Suppose the heights of adult women are normally distributed with a mean (μ) of 64 inches and a standard deviation (σ) of 2.5 inches. What percentage of women are taller than 68 inches?

Calculate the z-score:
- z = (68 - 64) / 2.5 = 1.6
Use a z-table:
- Look up the z-score of 1.6 in a standard normal distribution table. The table value is approximately 0.9452. This means that 94.52% of women are shorter than 68 inches.
Find the percentage taller than 68 inches:
- 1 - 0.9452 = 0.0548
- Therefore, approximately 5.48% of women are taller than 68 inches.

Practical Applications

The empirical rule is widely used in various fields for quick data analysis and decision-making.

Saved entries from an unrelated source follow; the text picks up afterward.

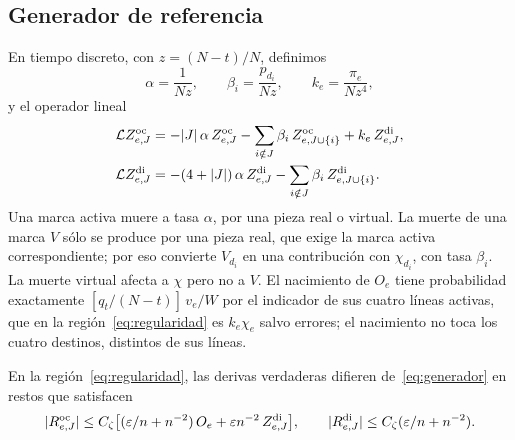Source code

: \subsection{Generador de referencia}

En tiempo discreto, con $z=(N-t)/N$, definimos
\[
 \alpha=\frac1{Nz},\qquad \beta_i=\frac{p_{d_i}}{Nz},\qquad k_e=\frac{\pi_e}{Nz^4},
\]
y el operador lineal
\begin{equation}\label{eq:generador}
\begin{aligned}
 \mathcal{L}
Z^{\mathrm{oc}}_{e,J}&=-|J|\,\alpha\,Z^{\mathrm{oc}}_{e,J}-\sum_{i\notin J}\beta_i\,Z^{\mathrm{oc}}_{e,J\cup\{i\}}+k_e\,Z^{\mathrm{di}}_{e,J},\\
 \mathcal{L} Z^{\mathrm{di}}_{e,J}&=-(4+|J|)\,\alpha\,Z^{\mathrm{di}}_{e,J}-\sum_{i\notin J}\beta_i\,Z^{\mathrm{di}}_{e,J\cup\{i\}} .
\end{aligned}
\end{equation}
Una marca activa muere a tasa $\alpha$, por una pieza real o virtual. La muerte de una marca $V$
sólo se produce por una pieza real, que exige la marca activa correspondiente; por eso convierte
$V_{d_i}$ en una contribución con $\chi_{d_i}$, con tasa $\beta_i$. La muerte virtual afecta a
$\chi$ pero no a $V$. El nacimiento de $O_e$ tiene probabilidad exactamente
$[q_t/(N-t)]\,v_e/W$ por el indicador de sus cuatro líneas activas, que en la región~\eqref{eq:regularidad}
es
$k_e\chi_e$ salvo errores; el nacimiento no toca los cuatro destinos, distintos de sus líneas.

\begin{lema}\label{lem:generador}
En la región~\eqref{eq:regularidad}, las derivas verdaderas difieren de~\eqref{eq:generador} en
restos que satisfacen
\[
 |R^{\mathrm{oc}}_{e,J}|\le C_\zeta\bigl[(\varepsilon/n+n^{-2})\,O_e+\varepsilon n^{-2}\,Z^{\mathrm{di}}_{e,J}\bigr],\qquad
 |R^{\mathrm{di}}_{e,J}|\le C_\zeta(\varepsilon/n+n^{-2}).
\]
\end{lema}

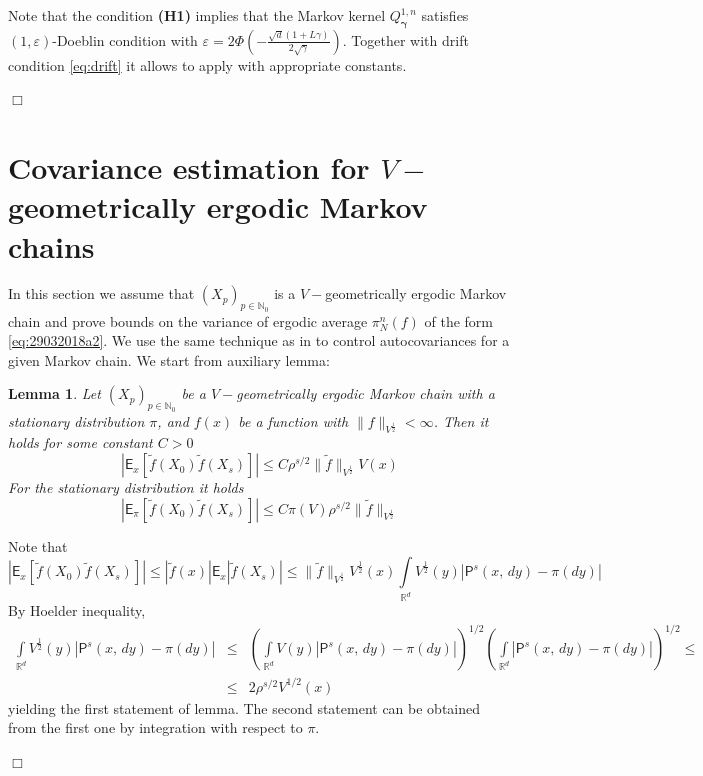 \documentclass[bj]{imsart}
\def\nset{\mathbb{N}}
\def\rset{\mathbb{R}}
\def\rset{\mathbb{R}}
\newcommand{\proofendsign}{$\Box$}
\newtheorem{lem}[thm]{Lemma}
\newenvironment{proof}{{\noindent \bf Proof }}
 {{\hspace*{\fill}\proofendsign\par\bigskip}}
\begin{document}
\begin{proof} Note that the condition {\bf (H1)} implies that the Markov kernel $Q^{1,n}_{\boldsymbol{\gamma}}$ satisfies $(1,\varepsilon)$-Doeblin condition with $\varepsilon = 2\Phi\left(-\frac{\sqrt{d}(1+L\gamma)}{2\sqrt{\gamma}}\right)$. Together with drift condition \ref{eq:drift} it allows to apply \cite[Theorem~19.4.1]{douc:moulines:priouret:soulier:2018} with appropriate constants.
\end{proof}

\section{Covariance estimation for $V-$geometrically ergodic Markov chains}\label{sec:appendix_moments}
In this section we assume that $(X_p)_{p \in \nset_0}$ is a $V-$geometrically ergodic Markov chain and prove bounds on the variance of ergodic average $\pi_N^n(f)$ of the form \eqref{eq:29032018a2}. We use the same technique as in \cite{belomestny2019esvm} to control autocovariances for a given Markov chain. We start from auxiliary lemma:
\begin{lem} 
\label{lem:fp_covariance}
Let $(X_p)_{p \in \nset_0}$ be a $V-$geometrically ergodic Markov chain with a stationary distribution $\pi$, and $f(x)$ be a function with $\|f\|_{V^{\frac{1}{2}}} < \infty$. Then it holds for some constant $C > 0$
\begin{equation}
|\mathsf{E}_x[\tilde{f}(X_0)\tilde{f}(X_s)]| \leq C\rho^{s/2}\|\tilde{f}\|_{V^{\frac{1}{2}}}V(x)
\end{equation}
For the stationary distribution it holds
\begin{equation}
|\mathsf{E}_{\pi}[\tilde{f}(X_0)\tilde{f}(X_s)]| \leq C\pi(V)\rho^{s/2}\|\tilde{f}\|_{V^{\frac{1}{2}}}
\end{equation}
\end{lem}
\begin{proof}
Note that
\[
|\mathsf{E}_x[\tilde{f}(X_0)\tilde{f}(X_s)]| \leq |\tilde{f}(x)| \mathsf{E}_x|\tilde{f}(X_s)| \leq \|\tilde{f}\|_{V^{\frac{1}{2}}}V^{\frac{1}{2}}(x)\int\limits_{\rset^d} V^{\frac{1}{2}}(y)|\mathsf{P}^{s}(x,\,dy)-\pi(dy)|
\]
By Hoelder inequality, 
\begin{eqnarray*}
\int\limits_{\rset^d} V^{\frac{1}{2}}(y)|\mathsf{P}^{s}(x,\,dy)-\pi(dy)| & \leq & \left(\int\limits_{\rset^d} V(y)|\mathsf{P}^{s}(x,\,dy)-\pi(dy)|\right)^{1/2}\left(\int\limits_{\rset^d}|\mathsf{P}^{s}(x,\,dy)-\pi(dy)|\right)^{1/2} \leq \\
& \leq & 2\rho^{s/2}V^{1/2}(x)
\end{eqnarray*}
yielding the first statement of lemma. The second statement can be obtained from the first one by integration with respect to $\pi$. 
\end{proof}
 
\end{document}
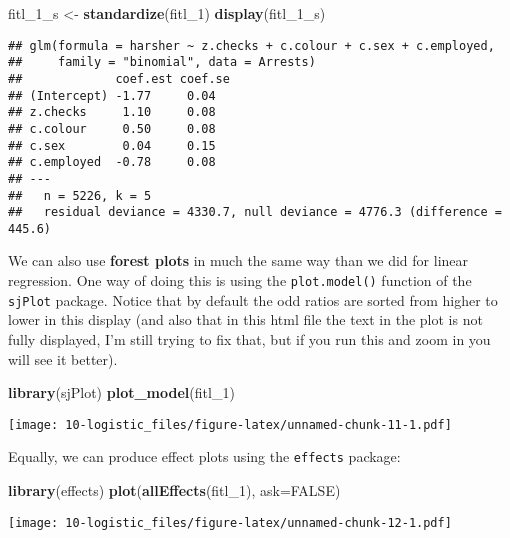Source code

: \documentclass[
]{book}
\newenvironment{Shaded}{\begin{snugshade}}{\end{snugshade}}
\newcommand{\AttributeTok}[1]{\textcolor[rgb]{0.13,0.29,0.53}{#1}}
\newcommand{\ConstantTok}[1]{\textcolor[rgb]{0.56,0.35,0.01}{#1}}
\newcommand{\FunctionTok}[1]{\textcolor[rgb]{0.13,0.29,0.53}{\textbf{#1}}}
\newcommand{\NormalTok}[1]{#1}
\newcommand{\OtherTok}[1]{\textcolor[rgb]{0.56,0.35,0.01}{#1}}
\begin{document}
\begin{Shaded}
\begin{Highlighting}[]
\NormalTok{fitl\_1\_s }\OtherTok{\textless{}{-}} \FunctionTok{standardize}\NormalTok{(fitl\_1)}
\FunctionTok{display}\NormalTok{(fitl\_1\_s)}
\end{Highlighting}
\end{Shaded}

\begin{verbatim}
## glm(formula = harsher ~ z.checks + c.colour + c.sex + c.employed, 
##     family = "binomial", data = Arrests)
##             coef.est coef.se
## (Intercept) -1.77     0.04  
## z.checks     1.10     0.08  
## c.colour     0.50     0.08  
## c.sex        0.04     0.15  
## c.employed  -0.78     0.08  
## ---
##   n = 5226, k = 5
##   residual deviance = 4330.7, null deviance = 4776.3 (difference = 445.6)
\end{verbatim}

We can also use \textbf{forest plots} in much the same way than we did for linear regression. One way of doing this is using the \texttt{plot.model()} function of the \texttt{sjPlot} package. Notice that by default the odd ratios are sorted from higher to lower in this display (and also that in this html file the text in the plot is not fully displayed, I'm still trying to fix that, but if you run this and zoom in you will see it better).

\begin{Shaded}
\begin{Highlighting}[]
\FunctionTok{library}\NormalTok{(sjPlot)}
\FunctionTok{plot\_model}\NormalTok{(fitl\_1)}
\end{Highlighting}
\end{Shaded}

\texttt{[image: 10-logistic\_files/figure-latex/unnamed-chunk-11-1.pdf]}

Equally, we can produce effect plots using the \texttt{effects} package:

\begin{Shaded}
\begin{Highlighting}[]
\FunctionTok{library}\NormalTok{(effects)}
\FunctionTok{plot}\NormalTok{(}\FunctionTok{allEffects}\NormalTok{(fitl\_1), }\AttributeTok{ask=}\ConstantTok{FALSE}\NormalTok{)}
\end{Highlighting}
\end{Shaded}

\texttt{[image: 10-logistic\_files/figure-latex/unnamed-chunk-12-1.pdf]}
\end{document}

Finance: Estimating the range of stock prices or investment returns. For example, if the average return of a stock is 8% with a standard deviation of 2%, the empirical rule can help estimate the range within which the returns are likely to fall.
Quality Control: Monitoring manufacturing processes to ensure that products meet specifications. If the diameter of a manufactured part has a mean of 5 cm and a standard deviation of 0.05 cm, the empirical rule can help determine if the process is under control.
Healthcare: Analyzing patient data, such as blood pressure or cholesterol levels. For instance, if systolic blood pressure has a mean of 120 mmHg and a standard deviation of 10 mmHg, the empirical rule can provide insights into the distribution of blood pressure levels in a population.
Education: Evaluating test scores and student performance. The examples given earlier about exam scores are a direct application of the empirical rule in education.
Sports Analytics: Assessing player performance metrics, such as batting averages in baseball or scoring rates in basketball. By understanding the distribution of these metrics, coaches and analysts can make informed decisions about player selection and strategy.

Conclusion

The empirical rule is a powerful yet simple tool for estimating probabilities in a normal distribution. By understanding the mean and standard deviation of a dataset, you can quickly approximate the percentage of data within one, two, or three standard deviations of the mean. While it has limitations, particularly for non-normal data and when precise calculations are needed, the empirical rule provides valuable insights and a quick way to understand the spread and distribution of data in numerous real-world applications. For more accurate calculations, especially when dealing with values that are not exact multiples of the standard deviation from the mean, z-scores and standard normal distribution tables should be employed. By mastering these techniques, you can enhance your ability to analyze and interpret data effectively.